The next speaker was Margaret Mullan, Ph.D., a professor sharing her research focusing on the online aspect of communication.

She proposed a rhetorical question to the audience saying, “does civility even exist?” Mullan was referring to online conversation and questioning if communication can happen in a civil way on social media outlets.

She also mentioned statistics of people’s perspectives when it comes to the topic of civility.

Mullan said, “We don’t want to silence perspectives”, adding that people must, “foster respect for all.”

Mullan explained, that when using social media outlets, we are unaware if we are disrespecting someone online compared to having face to face conversations.
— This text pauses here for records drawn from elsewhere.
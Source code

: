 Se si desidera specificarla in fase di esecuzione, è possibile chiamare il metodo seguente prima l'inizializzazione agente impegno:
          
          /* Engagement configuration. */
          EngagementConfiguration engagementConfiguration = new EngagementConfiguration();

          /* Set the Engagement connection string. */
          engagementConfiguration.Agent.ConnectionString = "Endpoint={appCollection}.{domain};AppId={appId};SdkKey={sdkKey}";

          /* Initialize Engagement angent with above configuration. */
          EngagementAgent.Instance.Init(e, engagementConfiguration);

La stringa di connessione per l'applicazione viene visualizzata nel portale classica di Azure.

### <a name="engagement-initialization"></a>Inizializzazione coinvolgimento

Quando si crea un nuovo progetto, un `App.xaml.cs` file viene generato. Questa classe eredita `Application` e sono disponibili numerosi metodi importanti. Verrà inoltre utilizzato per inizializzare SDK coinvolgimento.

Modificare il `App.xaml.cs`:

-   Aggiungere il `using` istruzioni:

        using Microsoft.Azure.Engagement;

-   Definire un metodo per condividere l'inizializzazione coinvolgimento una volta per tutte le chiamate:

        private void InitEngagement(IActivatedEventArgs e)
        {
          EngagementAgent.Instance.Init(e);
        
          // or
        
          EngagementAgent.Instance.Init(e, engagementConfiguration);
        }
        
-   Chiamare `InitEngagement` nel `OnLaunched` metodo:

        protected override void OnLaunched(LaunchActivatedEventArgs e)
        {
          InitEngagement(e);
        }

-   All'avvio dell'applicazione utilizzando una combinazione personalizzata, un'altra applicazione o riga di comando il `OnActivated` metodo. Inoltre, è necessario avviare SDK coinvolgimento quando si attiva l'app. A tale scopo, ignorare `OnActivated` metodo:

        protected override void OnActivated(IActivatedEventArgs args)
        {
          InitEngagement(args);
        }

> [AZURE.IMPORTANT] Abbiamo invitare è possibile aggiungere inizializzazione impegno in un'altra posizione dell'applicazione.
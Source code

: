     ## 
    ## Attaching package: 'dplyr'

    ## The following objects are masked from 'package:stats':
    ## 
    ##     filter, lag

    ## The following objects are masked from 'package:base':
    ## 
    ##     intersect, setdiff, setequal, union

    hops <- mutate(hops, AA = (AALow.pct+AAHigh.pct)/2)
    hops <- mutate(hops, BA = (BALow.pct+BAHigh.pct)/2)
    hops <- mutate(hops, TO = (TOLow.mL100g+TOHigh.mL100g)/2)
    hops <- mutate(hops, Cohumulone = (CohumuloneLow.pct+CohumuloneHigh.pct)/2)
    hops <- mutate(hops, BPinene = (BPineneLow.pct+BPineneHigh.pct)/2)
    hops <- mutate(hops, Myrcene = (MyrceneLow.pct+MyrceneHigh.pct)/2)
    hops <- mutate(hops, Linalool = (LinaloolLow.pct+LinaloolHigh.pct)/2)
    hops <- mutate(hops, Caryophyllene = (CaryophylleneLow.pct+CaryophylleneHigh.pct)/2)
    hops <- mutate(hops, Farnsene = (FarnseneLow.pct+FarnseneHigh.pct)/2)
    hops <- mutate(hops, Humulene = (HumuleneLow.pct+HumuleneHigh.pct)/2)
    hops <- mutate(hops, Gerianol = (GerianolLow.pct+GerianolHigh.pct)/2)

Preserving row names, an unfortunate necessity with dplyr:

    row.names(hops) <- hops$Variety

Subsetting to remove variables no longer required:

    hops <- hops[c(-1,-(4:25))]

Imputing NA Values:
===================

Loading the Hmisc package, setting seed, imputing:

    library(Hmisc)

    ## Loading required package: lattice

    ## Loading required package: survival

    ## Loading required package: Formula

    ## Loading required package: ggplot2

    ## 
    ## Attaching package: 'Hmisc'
She further discussed how specific topics online such as religion, race, class and politics can get complicated and tend to be avoided.

Then, Mullan explained that people often do not take the time to try to understand another person’s comments and instead just react. Mullan concluded that as a community people should not try to win an argument for the sake of winning, but find a space to share one’s opinions.

Next, Charles Warner, Ph.D., who is also a professor, focused on the topic of political communication.

Warner referred back to a previous course he taught in the fall of 2016 during the presidential election between Donald Trump and Hillary Clinton. Describing his class he said, “We have a youth demographic that will prevail…students.”

Warner explained that based on his observation during the course he felt that it was an, “Even split among students with Clinton and Trump”. Also, Warner described an even split between both male and female students for both Clinton and Trump.

Warner described his class discussions on political communication as being lively, but noted that students were civil within the classroom.

Additionally, he explained that Clinton was viewed as having a more civil demeanor in the debates and in the media, while Trump was viewed as uncivil.

However, those students that liked Trump’s uncivil demeanor took him has honest.

“Strong leaders are liked, weak leaders are disliked.” said Warner. From Warner’s class response, Hillary Clinton lost the election because “she didn’t act, she lost.” He further explained that civility played a role in why Clinton lost and incivility is why Trump won.

The last panelist that spoke was Cem Zeytinoglu, Ph.D., also a professor, who focused on the communication of immigration. Zeytinoglu had described his personal background being an immigrant himself from Turkey and later becoming an American citizen.

Zeytinoglu described American people as being a part of a nation, but not necessarily close.

When he described being from Turkey, he described everyone from there as Turkish, everyone has a Turkish ethnicity.

Zeytinoglu explained, America as having an idea of a nation based off the constitution, “living together because of common principals.” Although, Americans do not have common ancestry, they do have a common history of people coming from different parts of the world based on ideals.

“People come from everywhere and they become Americans.” said Zeytinoglu. He described America as a union stating, “This union is not a perfect union, but has the capacity to be.”

Following the three panelists Mullan, Warner and Zeytinoglu, Andi McClanahan, Ph.D., who is a professor, opened up the floor to questions and discussion about the forum.

Students gave their feedback on the topics and asked the panelists questions based on their own segments and other aspects of communication between one another.

The discussion ended at 9 p.m., leaving those who attended the panel informed about civic and civil communication in the current age.